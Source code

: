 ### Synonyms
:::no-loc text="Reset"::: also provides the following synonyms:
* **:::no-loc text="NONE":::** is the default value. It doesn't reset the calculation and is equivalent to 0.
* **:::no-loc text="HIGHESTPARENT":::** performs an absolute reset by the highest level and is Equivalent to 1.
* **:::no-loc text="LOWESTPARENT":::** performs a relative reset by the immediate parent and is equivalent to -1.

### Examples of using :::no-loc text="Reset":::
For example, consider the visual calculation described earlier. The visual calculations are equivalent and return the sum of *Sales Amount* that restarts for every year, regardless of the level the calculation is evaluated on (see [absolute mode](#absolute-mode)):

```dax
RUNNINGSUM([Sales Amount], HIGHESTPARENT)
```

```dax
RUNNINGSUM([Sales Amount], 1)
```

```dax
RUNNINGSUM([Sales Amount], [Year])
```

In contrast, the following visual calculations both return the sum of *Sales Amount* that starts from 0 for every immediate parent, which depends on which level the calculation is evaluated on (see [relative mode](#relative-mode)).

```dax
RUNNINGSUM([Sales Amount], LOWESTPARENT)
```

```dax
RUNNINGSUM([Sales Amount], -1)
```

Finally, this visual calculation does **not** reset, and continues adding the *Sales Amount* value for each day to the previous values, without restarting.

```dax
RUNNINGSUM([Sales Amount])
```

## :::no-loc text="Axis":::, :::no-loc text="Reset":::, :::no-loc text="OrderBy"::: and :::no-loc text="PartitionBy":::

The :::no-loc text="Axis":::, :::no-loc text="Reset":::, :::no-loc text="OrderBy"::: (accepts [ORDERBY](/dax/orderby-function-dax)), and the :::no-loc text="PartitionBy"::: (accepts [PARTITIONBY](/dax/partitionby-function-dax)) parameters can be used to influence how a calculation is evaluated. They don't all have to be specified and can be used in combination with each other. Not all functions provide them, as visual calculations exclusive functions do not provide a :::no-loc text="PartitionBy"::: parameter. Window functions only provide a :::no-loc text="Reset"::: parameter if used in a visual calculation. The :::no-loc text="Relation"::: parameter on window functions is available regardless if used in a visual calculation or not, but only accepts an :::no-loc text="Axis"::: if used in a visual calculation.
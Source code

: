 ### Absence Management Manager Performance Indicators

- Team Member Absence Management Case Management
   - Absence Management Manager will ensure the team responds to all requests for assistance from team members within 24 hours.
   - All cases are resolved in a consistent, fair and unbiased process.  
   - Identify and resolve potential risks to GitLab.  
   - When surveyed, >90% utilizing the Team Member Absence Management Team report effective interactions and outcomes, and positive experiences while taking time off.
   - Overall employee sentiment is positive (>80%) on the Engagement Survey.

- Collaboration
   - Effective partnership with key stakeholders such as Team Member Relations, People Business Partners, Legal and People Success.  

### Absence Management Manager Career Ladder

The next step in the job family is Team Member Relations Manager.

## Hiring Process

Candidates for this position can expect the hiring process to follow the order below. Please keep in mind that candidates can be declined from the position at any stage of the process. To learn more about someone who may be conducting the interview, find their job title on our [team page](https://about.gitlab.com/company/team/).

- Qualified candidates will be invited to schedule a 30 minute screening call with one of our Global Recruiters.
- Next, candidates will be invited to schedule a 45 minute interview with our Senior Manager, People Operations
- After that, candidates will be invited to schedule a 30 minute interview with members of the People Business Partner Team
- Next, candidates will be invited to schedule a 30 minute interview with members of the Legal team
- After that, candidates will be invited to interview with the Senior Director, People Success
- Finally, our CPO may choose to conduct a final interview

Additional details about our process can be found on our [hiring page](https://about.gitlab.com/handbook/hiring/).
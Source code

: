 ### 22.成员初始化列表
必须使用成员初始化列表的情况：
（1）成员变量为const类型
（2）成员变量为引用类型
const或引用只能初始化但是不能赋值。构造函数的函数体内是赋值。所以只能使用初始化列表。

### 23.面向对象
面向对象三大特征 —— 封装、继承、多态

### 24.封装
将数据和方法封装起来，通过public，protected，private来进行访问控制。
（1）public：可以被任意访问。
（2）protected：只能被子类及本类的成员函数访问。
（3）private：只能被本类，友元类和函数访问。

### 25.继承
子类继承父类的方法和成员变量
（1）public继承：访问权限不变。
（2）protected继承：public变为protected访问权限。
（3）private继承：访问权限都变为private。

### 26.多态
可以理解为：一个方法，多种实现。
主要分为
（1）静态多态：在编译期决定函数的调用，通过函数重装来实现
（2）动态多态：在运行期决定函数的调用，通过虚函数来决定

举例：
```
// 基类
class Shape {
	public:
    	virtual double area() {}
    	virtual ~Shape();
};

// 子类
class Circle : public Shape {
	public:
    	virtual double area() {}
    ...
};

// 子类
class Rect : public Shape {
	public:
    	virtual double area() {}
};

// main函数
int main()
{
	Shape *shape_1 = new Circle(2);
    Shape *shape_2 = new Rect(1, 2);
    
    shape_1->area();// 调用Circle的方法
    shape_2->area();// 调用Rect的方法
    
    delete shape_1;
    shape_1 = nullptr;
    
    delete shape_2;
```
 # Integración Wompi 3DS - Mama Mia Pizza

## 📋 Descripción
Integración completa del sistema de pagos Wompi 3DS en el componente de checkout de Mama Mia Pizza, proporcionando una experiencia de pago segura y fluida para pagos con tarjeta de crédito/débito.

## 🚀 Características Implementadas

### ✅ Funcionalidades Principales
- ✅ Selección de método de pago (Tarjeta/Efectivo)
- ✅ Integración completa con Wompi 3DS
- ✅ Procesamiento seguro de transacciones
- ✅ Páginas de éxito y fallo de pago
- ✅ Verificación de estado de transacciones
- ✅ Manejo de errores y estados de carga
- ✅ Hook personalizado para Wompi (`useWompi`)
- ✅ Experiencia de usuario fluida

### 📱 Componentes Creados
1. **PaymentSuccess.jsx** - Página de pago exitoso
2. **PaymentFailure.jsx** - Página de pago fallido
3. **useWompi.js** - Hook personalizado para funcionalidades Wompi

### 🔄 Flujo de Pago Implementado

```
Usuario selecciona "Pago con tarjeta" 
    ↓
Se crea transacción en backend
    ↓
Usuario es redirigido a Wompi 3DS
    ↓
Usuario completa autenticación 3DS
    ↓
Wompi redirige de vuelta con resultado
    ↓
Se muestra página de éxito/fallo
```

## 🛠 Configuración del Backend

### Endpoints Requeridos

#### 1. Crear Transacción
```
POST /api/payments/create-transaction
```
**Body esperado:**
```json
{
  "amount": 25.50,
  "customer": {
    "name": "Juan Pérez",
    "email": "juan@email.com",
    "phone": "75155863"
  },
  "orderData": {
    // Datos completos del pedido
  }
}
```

====================

Your instructions> Reproduce the material in full, with no word added or dropped.

Result>
Source code

: ### Synonyms
:::no-loc text="Reset"::: also provides the following synonyms:
* **:::no-loc text="NONE":::** is the default value. It doesn't reset the calculation and is equivalent to 0.
* **:::no-loc text="HIGHESTPARENT":::** performs an absolute reset by the highest level and is Equivalent to 1.
* **:::no-loc text="LOWESTPARENT":::** performs a relative reset by the immediate parent and is equivalent to -1.

### Examples of using :::no-loc text="Reset":::
For example, consider the visual calculation described earlier. The visual calculations are equivalent and return the sum of *Sales Amount* that restarts for every year, regardless of the level the calculation is evaluated on (see [absolute mode](#absolute-mode)):

```dax
RUNNINGSUM([Sales Amount], HIGHESTPARENT)
```

```dax
RUNNINGSUM([Sales Amount], 1)
```

```dax
RUNNINGSUM([Sales Amount], [Year])
```

In contrast, the following visual calculations both return the sum of *Sales Amount* that starts from 0 for every immediate parent, which depends on which level the calculation is evaluated on (see [relative mode](#relative-mode)).

```dax
RUNNINGSUM([Sales Amount], LOWESTPARENT)
```

```dax
RUNNINGSUM([Sales Amount], -1)
```

Finally, this visual calculation does **not** reset, and continues adding the *Sales Amount* value for each day to the previous values, without restarting.

```dax
RUNNINGSUM([Sales Amount])
```

## :::no-loc text="Axis":::, :::no-loc text="Reset":::, :::no-loc text="OrderBy"::: and :::no-loc text="PartitionBy":::

The :::no-loc text="Axis":::, :::no-loc text="Reset":::, :::no-loc text="OrderBy"::: (accepts [ORDERBY](/dax/orderby-function-dax)), and the :::no-loc text="PartitionBy"::: (accepts [PARTITIONBY](/dax/partitionby-function-dax)) parameters can be used to influence how a calculation is evaluated. They don't all have to be specified and can be used in combination with each other. Not all functions provide them, as visual calculations exclusive functions do not provide a :::no-loc text="PartitionBy"::: parameter. Window functions only provide a :::no-loc text="Reset"::: parameter if used in a visual calculation. The :::no-loc text="Relation"::: parameter on window functions is available regardless if used in a visual calculation or not, but only accepts an :::no-loc text="Axis"::: if used in a visual calculation.
Source code

: ### Absence Management Manager Performance Indicators

- Team Member Absence Management Case Management
   - Absence Management Manager will ensure the team responds to all requests for assistance from team members within 24 hours.
   - All cases are resolved in a consistent, fair and unbiased process.  
   - Identify and resolve potential risks to GitLab.  
   - When surveyed, >90% utilizing the Team Member Absence Management Team report effective interactions and outcomes, and positive experiences while taking time off.
   - Overall employee sentiment is positive (>80%) on the Engagement Survey.

- Collaboration
   - Effective partnership with key stakeholders such as Team Member Relations, People Business Partners, Legal and People Success.  

### Absence Management Manager Career Ladder

The next step in the job family is Team Member Relations Manager.

## Hiring Process

Candidates for this position can expect the hiring process to follow the order below. Please keep in mind that candidates can be declined from the position at any stage of the process. To learn more about someone who may be conducting the interview, find their job title on our [team page](https://about.gitlab.com/company/team/).

- Qualified candidates will be invited to schedule a 30 minute screening call with one of our Global Recruiters.
- Next, candidates will be invited to schedule a 45 minute interview with our Senior Manager, People Operations
- After that, candidates will be invited to schedule a 30 minute interview with members of the People Business Partner Team
- Next, candidates will be invited to schedule a 30 minute interview with members of the Legal team
- After that, candidates will be invited to interview with the Senior Director, People Success
- Finally, our CPO may choose to conduct a final interview

Additional details about our process can be found on our [hiring page](https://about.gitlab.com/handbook/hiring/).
Source code

: ### 22.成员初始化列表
必须使用成员初始化列表的情况：
（1）成员变量为const类型
（2）成员变量为引用类型
const或引用只能初始化但是不能赋值。构造函数的函数体内是赋值。所以只能使用初始化列表。

### 23.面向对象
面向对象三大特征 —— 封装、继承、多态

### 24.封装
将数据和方法封装起来，通过public，protected，private来进行访问控制。
（1）public：可以被任意访问。
（2）protected：只能被子类及本类的成员函数访问。
（3）private：只能被本类，友元类和函数访问。

### 25.继承
子类继承父类的方法和成员变量
（1）public继承：访问权限不变。
（2）protected继承：public变为protected访问权限。
（3）private继承：访问权限都变为private。

### 26.多态
可以理解为：一个方法，多种实现。
主要分为
（1）静态多态：在编译期决定函数的调用，通过函数重装来实现
（2）动态多态：在运行期决定函数的调用，通过虚函数来决定

举例：
```
// 基类
class Shape {
	public:
    	virtual double area() {}
    	virtual ~Shape();
};

// 子类
class Circle : public Shape {
	public:
    	virtual double area() {}
    ...
};

// 子类
class Rect : public Shape {
	public:
    	virtual double area() {}
};

// main函数
int main()
{
	Shape *shape_1 = new Circle(2);
    Shape *shape_2 = new Rect(1, 2);
    
    shape_1->area();// 调用Circle的方法
    shape_2->area();// 调用Rect的方法
    
    delete shape_1;
    shape_1 = nullptr;
    
    delete shape_2;
```
 # Integración Wompi 3DS - Mama Mia Pizza

## 📋 Descripción
Integración completa del sistema de pagos Wompi 3DS en el componente de checkout de Mama Mia Pizza, proporcionando una experiencia de pago segura y fluida para pagos con tarjeta de crédito/débito.

## 🚀 Características Implementadas

### ✅ Funcionalidades Principales
- ✅ Selección de método de pago (Tarjeta/Efectivo)
- ✅ Integración completa con Wompi 3DS
- ✅ Procesamiento seguro de transacciones
- ✅ Páginas de éxito y fallo de pago
- ✅ Verificación de estado de transacciones
- ✅ Manejo de errores y estados de carga
- ✅ Hook personalizado para Wompi (`useWompi`)
- ✅ Experiencia de usuario fluida

### 📱 Componentes Creados
1. **PaymentSuccess.jsx** - Página de pago exitoso
2. **PaymentFailure.jsx** - Página de pago fallido
3. **useWompi.js** - Hook personalizado para funcionalidades Wompi

### 🔄 Flujo de Pago Implementado

```
Usuario selecciona "Pago con tarjeta" 
    ↓
Se crea transacción en backend
    ↓
Usuario es redirigido a Wompi 3DS
    ↓
Usuario completa autenticación 3DS
    ↓
Wompi redirige de vuelta con resultado
    ↓
Se muestra página de éxito/fallo
```

## 🛠 Configuración del Backend

### Endpoints Requeridos

#### 1. Crear Transacción
```
POST /api/payments/create-transaction
```
**Body esperado:**
```json
{
  "amount": 25.50,
  "customer": {
    "name": "Juan Pérez",
    "email": "juan@email.com",
    "phone": "75155863"
  },
  "orderData": {
    // Datos completos del pedido
  }
}
```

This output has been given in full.